== Data for analysis ==
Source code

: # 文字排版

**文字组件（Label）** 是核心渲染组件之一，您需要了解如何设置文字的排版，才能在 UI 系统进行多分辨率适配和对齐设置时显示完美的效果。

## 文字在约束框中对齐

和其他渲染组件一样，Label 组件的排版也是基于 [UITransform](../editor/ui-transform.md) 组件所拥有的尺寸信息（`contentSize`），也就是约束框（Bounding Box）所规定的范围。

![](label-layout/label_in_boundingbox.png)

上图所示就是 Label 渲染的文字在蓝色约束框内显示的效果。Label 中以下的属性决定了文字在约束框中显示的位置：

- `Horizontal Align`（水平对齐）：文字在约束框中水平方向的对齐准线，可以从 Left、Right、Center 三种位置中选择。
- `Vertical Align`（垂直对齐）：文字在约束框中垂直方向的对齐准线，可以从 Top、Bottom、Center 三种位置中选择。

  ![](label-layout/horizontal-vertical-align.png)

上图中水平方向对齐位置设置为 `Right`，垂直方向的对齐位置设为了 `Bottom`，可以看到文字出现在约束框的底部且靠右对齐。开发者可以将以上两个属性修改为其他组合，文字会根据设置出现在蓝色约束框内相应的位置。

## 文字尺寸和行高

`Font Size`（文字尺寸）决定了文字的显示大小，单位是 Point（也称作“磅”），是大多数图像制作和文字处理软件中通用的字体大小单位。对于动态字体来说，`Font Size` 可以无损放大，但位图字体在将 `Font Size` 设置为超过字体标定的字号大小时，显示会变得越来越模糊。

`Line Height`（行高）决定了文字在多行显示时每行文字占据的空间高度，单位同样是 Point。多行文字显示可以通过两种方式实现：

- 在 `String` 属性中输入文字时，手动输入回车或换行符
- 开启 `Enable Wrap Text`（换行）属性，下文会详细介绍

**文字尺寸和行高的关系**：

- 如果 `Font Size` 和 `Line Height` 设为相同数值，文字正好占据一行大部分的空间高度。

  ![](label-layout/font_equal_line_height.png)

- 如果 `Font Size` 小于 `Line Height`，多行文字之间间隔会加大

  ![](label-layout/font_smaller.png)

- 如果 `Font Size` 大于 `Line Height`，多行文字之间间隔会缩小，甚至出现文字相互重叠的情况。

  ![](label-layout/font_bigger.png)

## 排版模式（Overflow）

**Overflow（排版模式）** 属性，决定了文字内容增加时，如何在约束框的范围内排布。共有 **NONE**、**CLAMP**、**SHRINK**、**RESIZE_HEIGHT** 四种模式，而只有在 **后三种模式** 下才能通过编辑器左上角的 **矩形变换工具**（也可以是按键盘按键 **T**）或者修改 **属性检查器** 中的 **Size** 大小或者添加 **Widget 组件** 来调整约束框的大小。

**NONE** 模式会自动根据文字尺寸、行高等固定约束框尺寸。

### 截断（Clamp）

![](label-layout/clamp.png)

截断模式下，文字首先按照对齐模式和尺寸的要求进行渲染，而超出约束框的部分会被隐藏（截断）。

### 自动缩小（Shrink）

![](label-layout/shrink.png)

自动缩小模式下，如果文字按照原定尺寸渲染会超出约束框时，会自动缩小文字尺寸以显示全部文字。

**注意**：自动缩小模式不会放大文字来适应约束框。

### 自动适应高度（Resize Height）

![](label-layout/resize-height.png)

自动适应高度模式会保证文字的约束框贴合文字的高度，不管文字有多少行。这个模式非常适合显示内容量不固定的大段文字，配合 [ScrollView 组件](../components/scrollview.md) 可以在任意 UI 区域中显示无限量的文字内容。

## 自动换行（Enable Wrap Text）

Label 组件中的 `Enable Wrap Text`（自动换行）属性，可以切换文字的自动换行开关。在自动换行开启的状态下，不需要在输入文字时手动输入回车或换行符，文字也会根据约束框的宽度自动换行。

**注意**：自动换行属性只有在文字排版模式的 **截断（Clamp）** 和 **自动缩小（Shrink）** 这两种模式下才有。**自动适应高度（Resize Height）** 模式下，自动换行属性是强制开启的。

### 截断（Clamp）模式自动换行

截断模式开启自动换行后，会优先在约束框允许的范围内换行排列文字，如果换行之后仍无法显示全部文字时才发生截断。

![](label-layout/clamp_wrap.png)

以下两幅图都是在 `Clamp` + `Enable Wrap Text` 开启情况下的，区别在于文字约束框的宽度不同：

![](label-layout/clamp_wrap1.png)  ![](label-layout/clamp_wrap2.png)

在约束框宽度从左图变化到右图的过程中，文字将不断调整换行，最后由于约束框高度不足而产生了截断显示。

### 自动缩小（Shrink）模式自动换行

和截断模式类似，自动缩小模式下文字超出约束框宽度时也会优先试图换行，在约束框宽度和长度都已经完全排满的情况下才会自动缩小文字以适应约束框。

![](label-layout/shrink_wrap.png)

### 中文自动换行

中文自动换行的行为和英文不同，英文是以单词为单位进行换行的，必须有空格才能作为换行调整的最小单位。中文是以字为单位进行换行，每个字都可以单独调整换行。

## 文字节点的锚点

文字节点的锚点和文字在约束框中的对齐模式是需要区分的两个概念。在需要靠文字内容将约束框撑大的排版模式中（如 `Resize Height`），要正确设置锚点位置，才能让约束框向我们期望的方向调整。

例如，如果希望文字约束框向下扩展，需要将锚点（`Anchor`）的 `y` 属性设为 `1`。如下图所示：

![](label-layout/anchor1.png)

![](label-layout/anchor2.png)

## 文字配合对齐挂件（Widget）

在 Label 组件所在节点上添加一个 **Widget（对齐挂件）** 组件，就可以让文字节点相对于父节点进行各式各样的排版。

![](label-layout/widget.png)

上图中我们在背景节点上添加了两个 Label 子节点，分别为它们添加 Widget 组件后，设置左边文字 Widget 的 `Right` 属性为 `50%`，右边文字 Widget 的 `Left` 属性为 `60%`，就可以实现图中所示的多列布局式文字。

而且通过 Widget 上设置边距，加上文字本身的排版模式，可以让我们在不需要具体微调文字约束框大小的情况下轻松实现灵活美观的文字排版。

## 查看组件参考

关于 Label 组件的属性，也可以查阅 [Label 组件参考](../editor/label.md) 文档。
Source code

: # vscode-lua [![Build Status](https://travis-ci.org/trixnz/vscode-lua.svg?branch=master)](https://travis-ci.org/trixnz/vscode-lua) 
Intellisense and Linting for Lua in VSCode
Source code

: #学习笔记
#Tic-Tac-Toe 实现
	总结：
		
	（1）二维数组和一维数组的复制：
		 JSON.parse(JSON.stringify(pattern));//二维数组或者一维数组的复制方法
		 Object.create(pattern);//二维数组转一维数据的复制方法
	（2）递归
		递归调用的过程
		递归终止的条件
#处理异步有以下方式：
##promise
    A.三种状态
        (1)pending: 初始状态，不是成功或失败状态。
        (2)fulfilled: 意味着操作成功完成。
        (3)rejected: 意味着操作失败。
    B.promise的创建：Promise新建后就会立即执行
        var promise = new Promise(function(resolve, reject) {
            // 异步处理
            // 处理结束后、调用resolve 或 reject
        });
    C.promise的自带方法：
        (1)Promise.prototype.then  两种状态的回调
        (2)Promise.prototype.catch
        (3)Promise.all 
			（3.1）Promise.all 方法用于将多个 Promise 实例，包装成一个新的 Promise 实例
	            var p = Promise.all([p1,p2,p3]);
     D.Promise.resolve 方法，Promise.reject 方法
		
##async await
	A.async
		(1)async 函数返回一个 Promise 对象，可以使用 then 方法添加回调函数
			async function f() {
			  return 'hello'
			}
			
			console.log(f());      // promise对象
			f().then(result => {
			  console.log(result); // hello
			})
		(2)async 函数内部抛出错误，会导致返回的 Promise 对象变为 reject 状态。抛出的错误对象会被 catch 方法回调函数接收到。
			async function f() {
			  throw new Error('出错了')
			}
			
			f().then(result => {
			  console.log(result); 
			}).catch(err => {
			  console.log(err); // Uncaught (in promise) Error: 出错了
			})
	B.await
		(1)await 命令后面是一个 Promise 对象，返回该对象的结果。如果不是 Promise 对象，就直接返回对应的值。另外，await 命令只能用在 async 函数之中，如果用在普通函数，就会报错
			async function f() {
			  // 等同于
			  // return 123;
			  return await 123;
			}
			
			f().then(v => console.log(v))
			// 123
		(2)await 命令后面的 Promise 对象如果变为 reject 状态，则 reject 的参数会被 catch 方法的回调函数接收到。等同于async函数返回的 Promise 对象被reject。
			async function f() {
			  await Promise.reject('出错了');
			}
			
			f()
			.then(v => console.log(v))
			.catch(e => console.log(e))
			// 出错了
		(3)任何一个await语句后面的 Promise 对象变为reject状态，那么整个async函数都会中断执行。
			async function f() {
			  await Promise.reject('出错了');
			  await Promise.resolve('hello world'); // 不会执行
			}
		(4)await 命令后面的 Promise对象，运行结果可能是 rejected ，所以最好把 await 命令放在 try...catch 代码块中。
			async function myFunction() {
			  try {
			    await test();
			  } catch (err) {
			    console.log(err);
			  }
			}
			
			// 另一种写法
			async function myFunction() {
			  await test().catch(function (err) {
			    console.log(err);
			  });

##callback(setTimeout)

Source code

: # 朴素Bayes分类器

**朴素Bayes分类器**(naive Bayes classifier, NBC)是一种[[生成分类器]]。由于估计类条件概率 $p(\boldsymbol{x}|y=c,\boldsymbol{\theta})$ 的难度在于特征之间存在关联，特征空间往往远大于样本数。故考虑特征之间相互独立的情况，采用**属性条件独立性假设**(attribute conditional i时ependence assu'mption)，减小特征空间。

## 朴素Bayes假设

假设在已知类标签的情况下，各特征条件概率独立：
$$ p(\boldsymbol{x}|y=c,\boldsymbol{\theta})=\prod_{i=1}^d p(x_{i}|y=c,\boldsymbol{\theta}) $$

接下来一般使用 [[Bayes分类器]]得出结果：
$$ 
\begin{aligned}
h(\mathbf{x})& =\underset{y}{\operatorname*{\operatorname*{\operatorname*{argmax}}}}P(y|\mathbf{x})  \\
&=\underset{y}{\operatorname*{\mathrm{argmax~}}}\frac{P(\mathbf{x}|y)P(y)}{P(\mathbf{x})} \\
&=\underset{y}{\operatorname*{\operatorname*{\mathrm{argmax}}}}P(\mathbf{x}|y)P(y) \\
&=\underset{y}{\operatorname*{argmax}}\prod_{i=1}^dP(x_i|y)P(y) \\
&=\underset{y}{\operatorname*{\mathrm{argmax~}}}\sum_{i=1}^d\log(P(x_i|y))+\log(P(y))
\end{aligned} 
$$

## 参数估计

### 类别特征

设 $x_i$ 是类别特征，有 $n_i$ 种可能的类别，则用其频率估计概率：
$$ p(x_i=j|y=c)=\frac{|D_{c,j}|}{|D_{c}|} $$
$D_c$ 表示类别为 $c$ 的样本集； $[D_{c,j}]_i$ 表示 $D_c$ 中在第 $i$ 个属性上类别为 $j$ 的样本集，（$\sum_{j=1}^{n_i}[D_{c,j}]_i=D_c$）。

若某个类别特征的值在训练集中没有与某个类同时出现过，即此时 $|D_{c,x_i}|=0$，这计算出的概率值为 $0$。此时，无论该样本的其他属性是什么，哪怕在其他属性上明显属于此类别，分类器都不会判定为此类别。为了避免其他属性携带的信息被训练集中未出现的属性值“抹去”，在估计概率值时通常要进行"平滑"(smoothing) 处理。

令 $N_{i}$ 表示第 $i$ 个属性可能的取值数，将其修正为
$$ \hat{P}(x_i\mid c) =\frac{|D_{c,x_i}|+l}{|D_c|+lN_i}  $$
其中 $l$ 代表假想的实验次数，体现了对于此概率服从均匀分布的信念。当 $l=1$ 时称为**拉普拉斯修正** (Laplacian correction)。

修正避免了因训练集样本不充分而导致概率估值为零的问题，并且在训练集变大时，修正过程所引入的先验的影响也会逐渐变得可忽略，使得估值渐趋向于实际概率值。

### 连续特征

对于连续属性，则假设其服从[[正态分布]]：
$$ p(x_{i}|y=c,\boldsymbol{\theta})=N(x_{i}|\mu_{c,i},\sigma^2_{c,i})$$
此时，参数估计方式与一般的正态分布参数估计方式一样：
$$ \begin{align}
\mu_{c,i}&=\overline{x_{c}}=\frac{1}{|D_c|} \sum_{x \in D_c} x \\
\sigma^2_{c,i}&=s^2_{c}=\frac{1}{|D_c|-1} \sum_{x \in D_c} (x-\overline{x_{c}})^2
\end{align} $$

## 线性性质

== Problem ==
Write out every line from the data above that includes "Left".

== Expected answer ==
- `Horizontal Align`（水平对齐）：文字在约束框中水平方向的对齐准线，可以从 Left、Right、Center 三种位置中选择。
上图中我们在背景节点上添加了两个 Label 子节点，分别为它们添加 Widget 组件后，设置左边文字 Widget 的 `Right` 属性为 `50%`，右边文字 Widget 的 `Left` 属性为 `60%`，就可以实现图中所示的多列布局式文字。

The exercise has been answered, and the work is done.